Bis zum 25. Mai 2018 muss die bereits rechtsverbindliche EU-Datenschutz-Grundverordnung (EU-DSGVO) in Behörden und Unternehmen umgesetzt sein. Ab diesem Tag gelten massiv verschärfte Pflichten zur Wahrung des Schutzes personenbezogener Daten. Nicht nur aufgrund drohender Bußgelder von bis zu vier Prozent des weltweiten Umsatzes besteht ein großer Handlungsdruck.
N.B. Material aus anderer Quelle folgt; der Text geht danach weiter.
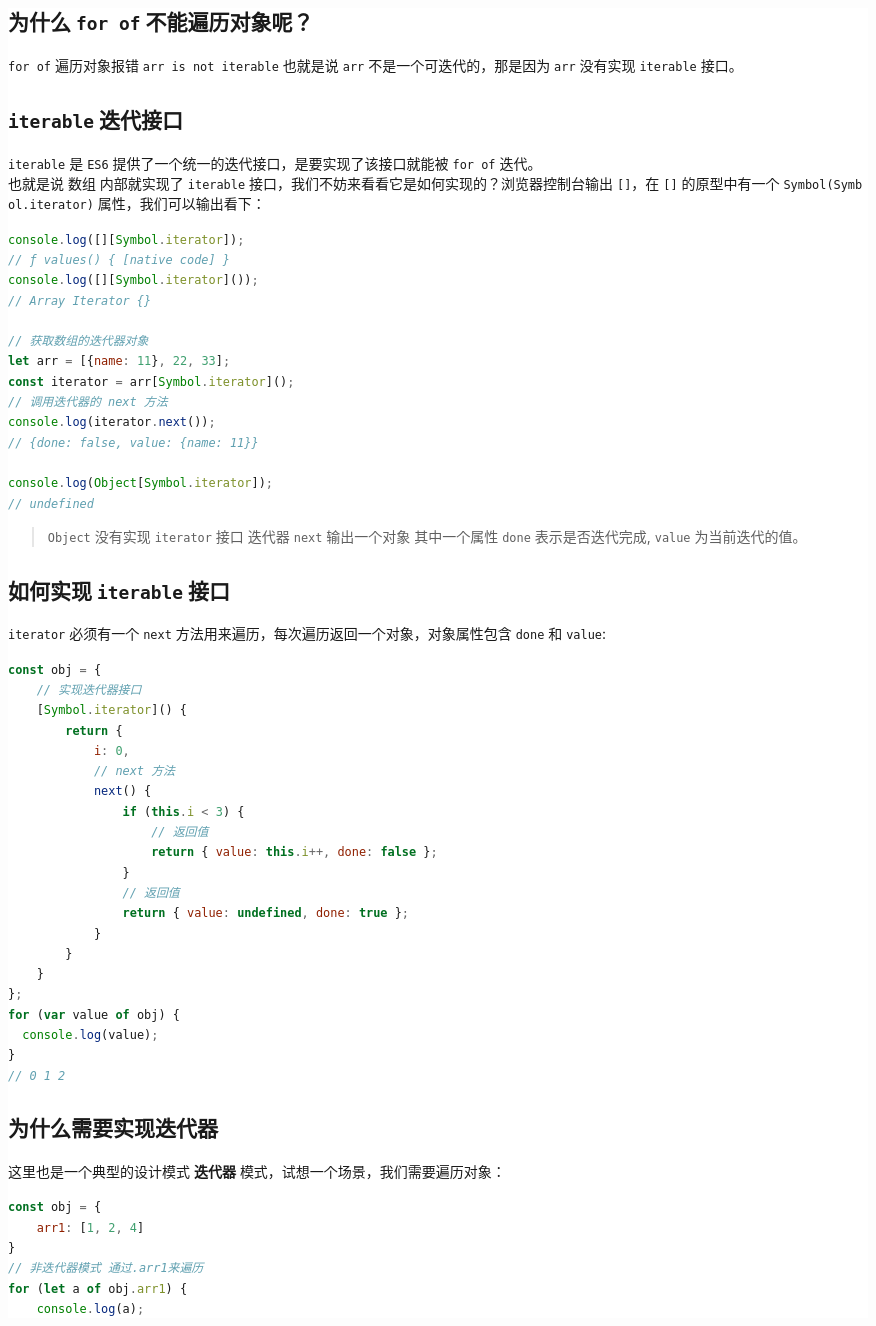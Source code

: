 ## 为什么 `for of` 不能遍历对象呢？
`for of` 遍历对象报错 `arr is not iterable` 也就是说 `arr` 不是一个可迭代的，那是因为 `arr` 没有实现 `iterable` 接口。

## `iterable` 迭代接口
`iterable` 是 `ES6` 提供了一个统一的迭代接口，是要实现了该接口就能被 `for of` 迭代。   
也就是说 数组 内部就实现了 `iterable` 接口，我们不妨来看看它是如何实现的？浏览器控制台输出 `[]`，在 `[]` 的原型中有一个 `Symbol(Symbol.iterator)` 属性，我们可以输出看下：

```javascript
console.log([][Symbol.iterator]);
// ƒ values() { [native code] }
console.log([][Symbol.iterator]());
// Array Iterator {}

// 获取数组的迭代器对象
let arr = [{name: 11}, 22, 33];
const iterator = arr[Symbol.iterator]();
// 调用迭代器的 next 方法
console.log(iterator.next());
// {done: false, value: {name: 11}}

console.log(Object[Symbol.iterator]);
// undefined
```
> `Object` 没有实现 `iterator` 接口
迭代器 `next` 输出一个对象 其中一个属性 `done` 表示是否迭代完成, `value` 为当前迭代的值。

## 如何实现 `iterable` 接口
`iterator` 必须有一个 `next` 方法用来遍历，每次遍历返回一个对象，对象属性包含 `done` 和 `value`:
```javascript
const obj = {
    // 实现迭代器接口
    [Symbol.iterator]() {
        return {
            i: 0,
            // next 方法
            next() {
                if (this.i < 3) {
                    // 返回值
                    return { value: this.i++, done: false };
                }
                // 返回值
                return { value: undefined, done: true };
            }
        }
    }
};
for (var value of obj) {
  console.log(value);
}
// 0 1 2
```
## 为什么需要实现迭代器
这里也是一个典型的设计模式 **迭代器** 模式，试想一个场景，我们需要遍历对象：
```javascript
const obj = {
    arr1: [1, 2, 4]
}
// 非迭代器模式 通过.arr1来遍历
for (let a of obj.arr1) {
    console.log(a);
```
Die neue EU-DSGVO räumt erstmals jeder Person das Recht ein, ihre personenbezogenen Daten in einem strukturierten gängigen Format anzufordern und durch die Portabilität eine bessere Kontrolle über ihre Daten zu erlangen. Im Gegensatz zu den bisherigen Regelungen des deutschen Datenschutzrechtes macht die EU-DSGVO konkrete Vorgaben zum Stand der Technik und den Anforderungen an die Prozessorganisation zur Datenerhebung, -verarbeitung und –speicherung. Dazu zählen beispielsweise Details zur Verschlüsselung und Pseudonymisierung von Daten. Ist Ihre Organisation schon fit für die EU-DSGVO? An folgenden Kriterien können Sie sich orientieren:
- Technische und organisatorische Sicherheitsmaßnahmen sind unter einem risikobasierten Ansatz zu treffen. Ist bekannt, in welchen Prozessen und Systemen personenbezogene Daten gespeichert sind und ob diese in Drittländer übermittelt werden?
- Dokumentationsanforderungen beim Einsatz von IT-Systemen: Wird für alle IT-Systeme, sowohl on-premise als auch in der Cloud, ein Verzeichnis aller Verarbeitungstätigkeiten geführt?
- Es gelten umfassende Rechenschaftspflichten hinsichtlich Einhaltung und Dokumentation der getroffenen Maßnahmen. Ist für die IT-Systeme ein dem Stand der Technik entsprechendes Management-System implementiert, um die Sicherheit bei der Verarbeitung personenbezogener Daten unter den Aspekten Vertraulichkeit, Integrität, Verfügbarkeit und Belastbarkeit zu gewährleisten und zu dokumentieren?
- Dokumentationsanforderungen beim Einsatz von IT-Systemen müssen erfüllt werden. Welche Verarbeitung personenbezogener Daten in den IT-Systemen stellt ein Risiko für die Rechte und Freiheiten natürlicher Personen dar? Kann dies ermittelt, nach Risiko-Management-Grundsätzen behandelt und dokumentiert werden?
- Umfassende Rechenschaftspflichten sind hinsichtlich der Einhaltung und Dokumentation der getroffenen Maßnahmen zu beachten.
- Die Erfüllung von Meldepflichten gegenüber den zuständigen Aufsichtsbehörden, gegebenenfalls auch Betroffenen, bei Verletzung des Schutzes personenbezogener Daten binnen 72 Stunden muss gewährleistet sein.
- Beim technischen Datenschutz müssen neue Vorgaben, wie Berücksichtigung des Datenschutzes bei der Produktentwicklung (Privacy by Design) und bei Voreinstellungen (Privacy by Default) beachtet werden.
- Informationspflichten und Betroffenenrechte wie das Recht auf „Vergessen werden“ oder auch das Recht auf Datenübertragbarkeit: Existieren entsprechende Prozesse, um die in IT-Systemen gespeicherten Daten innerhalb von einem Monat mitzuteilen?
Nutzen Sie die noch verbleibenden Monate, um ein EU-DSGVO-konformes Datenschutz-Management-System umzusetzen – auch im Hinblick auf die voraussichtlich ebenfalls in 2018 anknüpfende E-Privacy-Verordnung der EU-Kommission.